An analysis of published trials calls for research into vitamin C’s effects on critically ill patients after finding it can cut time in ICU by 8 percent. The ICU is a hospital department that takes care of people who are critically ill with life-threatening conditions. There, they receive 24-hour care and life support from a specialized team.
The reasons for admission to the ICU are many and varied. Examples include major surgery, heart failure, stroke, traffic accidents, severe burns, serious infections, and chronic and terminal disease. Vitamin C is “crucial to human health.” And yet, the human body depends entirely on dietary sources for its supply as it cannot make or store it.
Scientists have described vitamin C as a “functional food ingredient” because it is “biologically active” and has “clinically proven effects” that help to prevent, manage, and treat chronic diseases.
The ways that vitamin C works in the body are complex and intricate. The compound serves many roles in many processes. For instance, it helps make proteins that are essential for energy production in cells, maintains blood pressure, and has other cardiovascular functions. Also, through its ability to interact with DNA, vitamin C can activate and silence many genes.
Controlled trials have also revealed that, among other things, vitamin C can shorten the duration of the common cold, reduce blood glucose in people with diabetes, lower blood pressure, open constricted airways, and decrease rates of atrial fibrillation.
Because certain illnesses and conditions can result in dramatic reductions in the body’s supply of vitamin C, people in hospitals often have very low levels of it in their blood. For instance, infections, surgery, burns, and other types of physiological stresscan cause a sudden drop in vitamin C because of the way they affect the body’s metabolism.

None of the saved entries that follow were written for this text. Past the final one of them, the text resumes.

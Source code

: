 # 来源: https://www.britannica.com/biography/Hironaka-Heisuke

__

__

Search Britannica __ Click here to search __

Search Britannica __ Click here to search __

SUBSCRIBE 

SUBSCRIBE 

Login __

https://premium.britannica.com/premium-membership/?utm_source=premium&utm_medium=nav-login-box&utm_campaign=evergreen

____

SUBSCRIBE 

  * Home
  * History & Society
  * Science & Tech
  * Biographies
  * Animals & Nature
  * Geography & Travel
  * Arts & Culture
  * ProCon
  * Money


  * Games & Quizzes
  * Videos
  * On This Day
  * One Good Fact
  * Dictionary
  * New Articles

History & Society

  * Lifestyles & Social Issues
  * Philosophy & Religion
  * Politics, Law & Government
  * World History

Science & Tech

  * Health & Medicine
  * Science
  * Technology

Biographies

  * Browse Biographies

To maintain blood levels of vitamin C that are on a par with those of healthy people, a critically ill individual needs to consume about 4 grams (g) of vitamin C per day. This is significantly more than the 0.1 g of daily vitamin C that a healthy person needs.Because of the widespread impact of vitamin C in the human body, and the fact that very ill people need much higher daily doses than healthy individuals, Drs. Hemilä and Chalker decided to investigate the evidence on how vitamin C impacts the length of time that people spend in the ICU.

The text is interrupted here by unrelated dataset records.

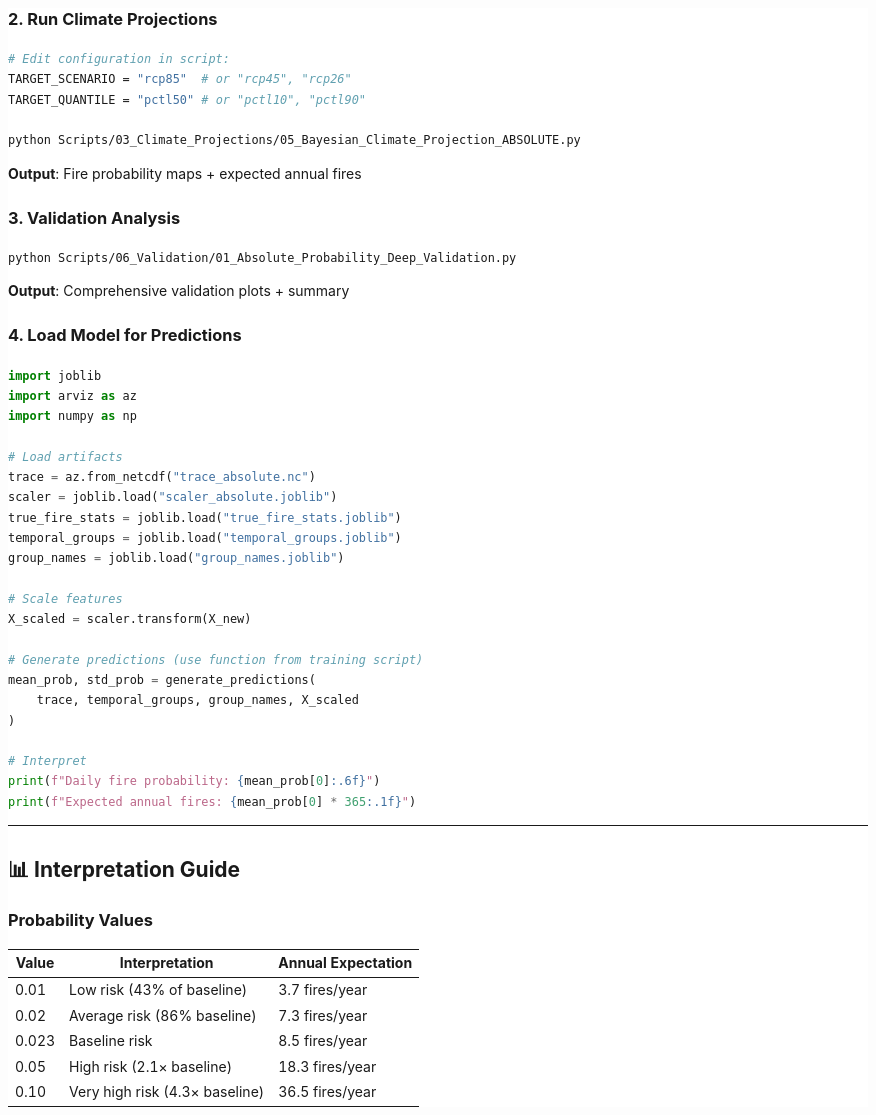 ### 2. Run Climate Projections
```bash
# Edit configuration in script:
TARGET_SCENARIO = "rcp85"  # or "rcp45", "rcp26"
TARGET_QUANTILE = "pctl50" # or "pctl10", "pctl90"

python Scripts/03_Climate_Projections/05_Bayesian_Climate_Projection_ABSOLUTE.py
```
**Output**: Fire probability maps + expected annual fires

### 3. Validation Analysis
```bash
python Scripts/06_Validation/01_Absolute_Probability_Deep_Validation.py
```
**Output**: Comprehensive validation plots + summary

### 4. Load Model for Predictions
```python
import joblib
import arviz as az
import numpy as np

# Load artifacts
trace = az.from_netcdf("trace_absolute.nc")
scaler = joblib.load("scaler_absolute.joblib")
true_fire_stats = joblib.load("true_fire_stats.joblib")
temporal_groups = joblib.load("temporal_groups.joblib")
group_names = joblib.load("group_names.joblib")

# Scale features
X_scaled = scaler.transform(X_new)

# Generate predictions (use function from training script)
mean_prob, std_prob = generate_predictions(
    trace, temporal_groups, group_names, X_scaled
)

# Interpret
print(f"Daily fire probability: {mean_prob[0]:.6f}")
print(f"Expected annual fires: {mean_prob[0] * 365:.1f}")
```

---

## 📊 Interpretation Guide

### Probability Values
| Value | Interpretation | Annual Expectation |
|-------|----------------|-------------------|
| 0.01 | Low risk (43% of baseline) | 3.7 fires/year |
| 0.02 | Average risk (86% baseline) | 7.3 fires/year |
| 0.023 | Baseline risk | 8.5 fires/year |
| 0.05 | High risk (2.1× baseline) | 18.3 fires/year |
| 0.10 | Very high risk (4.3× baseline) | 36.5 fires/year |
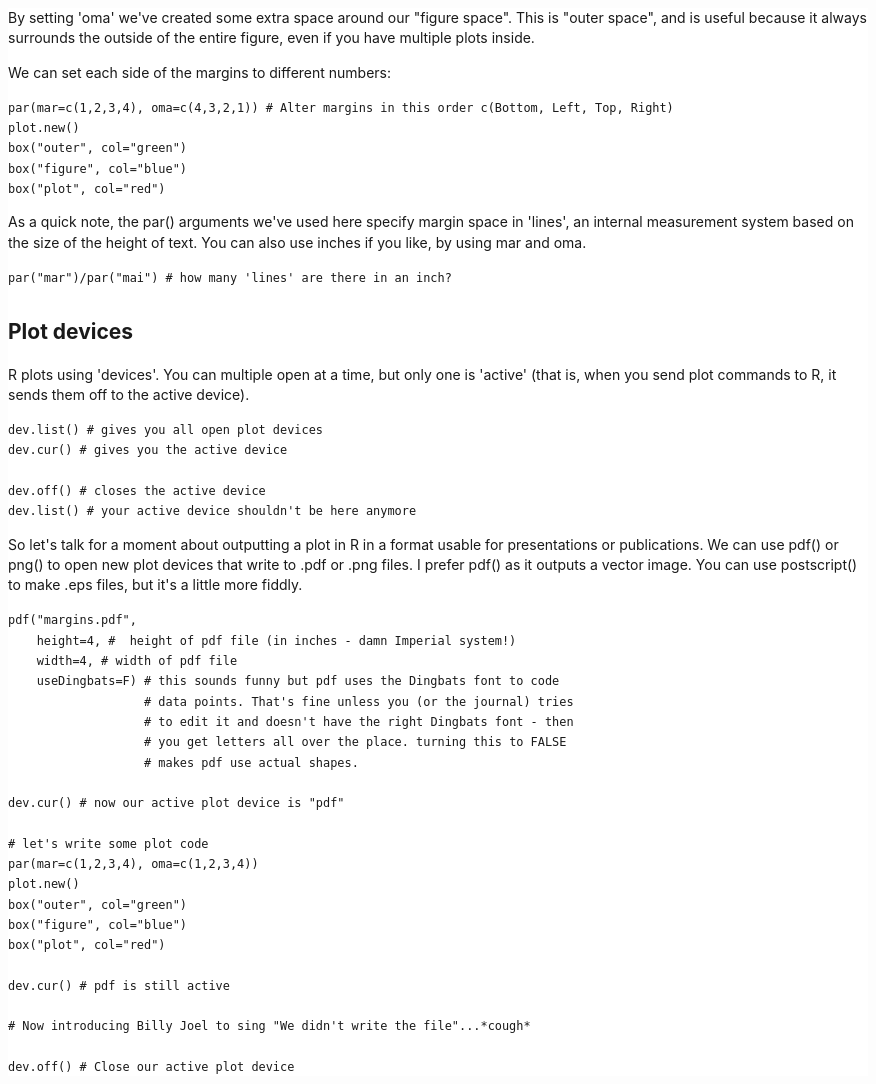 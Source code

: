By setting 'oma' we've created some extra space around our "figure space". This is "outer space", and is useful because it always surrounds the outside of the entire figure, even if you have multiple plots inside.

We can set each side of the margins to different numbers:

```{r, include=TRUE}
par(mar=c(1,2,3,4), oma=c(4,3,2,1)) # Alter margins in this order c(Bottom, Left, Top, Right)
plot.new()
box("outer", col="green") 
box("figure", col="blue") 
box("plot", col="red")
```

As a quick note, the par() arguments we've used here specify margin space in 'lines', an internal measurement system based on the size of the height of text. You can also use inches if you like, by using mar and oma.

```{r, include=TRUE}
par("mar")/par("mai") # how many 'lines' are there in an inch?
```

## Plot devices

R plots using 'devices'. You can multiple open at a time, but only one is 'active' (that is, when you send plot commands to R, it sends them off to the active device).

```{r, include=TRUE}
dev.list() # gives you all open plot devices
dev.cur() # gives you the active device

dev.off() # closes the active device
dev.list() # your active device shouldn't be here anymore
```

So let's talk for a moment about outputting a plot in R in a format usable for presentations or publications. We can use pdf() or png() to open new plot devices that write to .pdf or .png files. I prefer pdf() as it outputs a vector image. You can use postscript() to make .eps files, but it's a little more fiddly.

```{r, include=TRUE}
pdf("margins.pdf", 
    height=4, #  height of pdf file (in inches - damn Imperial system!)
    width=4, # width of pdf file
    useDingbats=F) # this sounds funny but pdf uses the Dingbats font to code 
                   # data points. That's fine unless you (or the journal) tries 
                   # to edit it and doesn't have the right Dingbats font - then 
                   # you get letters all over the place. turning this to FALSE 
                   # makes pdf use actual shapes.

dev.cur() # now our active plot device is "pdf"

# let's write some plot code
par(mar=c(1,2,3,4), oma=c(1,2,3,4))
plot.new()
box("outer", col="green") 
box("figure", col="blue") 
box("plot", col="red")

dev.cur() # pdf is still active

# Now introducing Billy Joel to sing "We didn't write the file"...*cough*

dev.off() # Close our active plot device
```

By searching databases for published studies that could be relevant to such a question, the authors identified 18 controlled trials covering a total of 2,004 patients. Of these trials, 13 had investigated heart surgery patients.
A pooled analysis of 12 of the trials, which covered a total of 1,766 patients, revealed that administration of vitamin C cut the length of stay in the ICU by an average of 7.8 percent. An analysis of six of the trials also revealed that giving patients doses of vitamin C ranging from 1 to 3 g per day cut time spent in the ICU by an average of 8.6 percent.
In three of the trials, the ICU patients had required more than 24 hours of “mechanical ventilation.” An analysis of their data showed that vitamin C reduced the length of time people required mechanical ventilation by 18.2 percent.